**** THE RECORDS

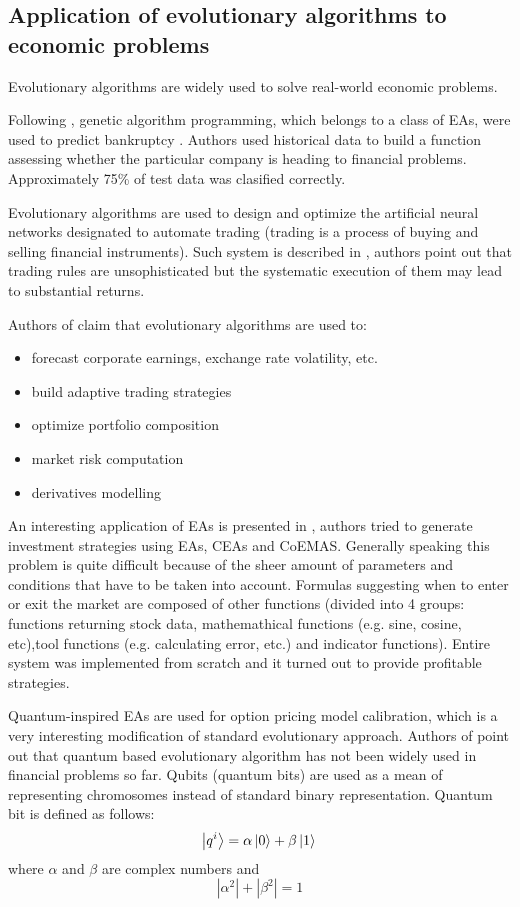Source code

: \subsection{Application of evolutionary algorithms to economic problems}

Evolutionary algorithms are widely used to solve real-world economic problems.

Following \cite{EA-bankruptcy}, genetic algorithm programming, which belongs to a class of EAs, were used to predict bankruptcy .
Authors used historical data to build a function assessing whether the particular company is heading to financial problems.
Approximately 75\% of test data was clasified correctly.

Evolutionary algorithms are used to design and optimize the artificial neural networks designated to automate trading (trading is a process of buying and
 selling financial instruments).
Such system is described in \cite{trading}, authors point out that trading rules are unsophisticated but the systematic execution of them may lead to substantial 
returns.

Authors of \cite{intro_to_finance} claim that evolutionary algorithms are used to: 

\begin{itemize}
  \item forecast corporate earnings, exchange rate volatility, etc.
  \item build adaptive trading strategies
  \item optimize portfolio composition
  \item market risk computation
  \item derivatives modelling
\end{itemize}

An interesting application of EAs is presented in \cite{Dre_Sep}, authors tried to generate investment strategies using EAs, CEAs and CoEMAS.
Generally speaking this problem is quite difficult because of the sheer amount of parameters and conditions that have to be taken into account.
Formulas suggesting when to enter or exit the market are composed of other functions (divided into 4 groups: functions returning stock data, mathemathical functions
(e.g. sine, cosine, etc),tool functions (e.g. calculating error, etc.) and indicator functions).  
Entire system was implemented from scratch and it turned out to provide profitable strategies. 

Quantum-inspired EAs are used for option pricing model calibration, which is a very interesting modification of standard evolutionary approach.
Authors of \cite{quantum} point out that quantum based evolutionary algorithm has not been widely used in financial problems so far.
Qubits (quantum bits) are used as a mean of representing chromosomes instead of standard binary representation.
Quantum bit is defined as follows:
$$
  \Ket{q^{i}} = \alpha \Ket{0} + \beta \Ket{1} \\
$$
where $\alpha$ and $\beta$ are complex numbers and
$$
  |\alpha^2| + |\beta^2| = 1 
$$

********

§ **REQUIREMENT**: From the preceding records, count the lines where "financial" occurs and reply with the number only.

§ **EXERCISE SOLUTION**: 3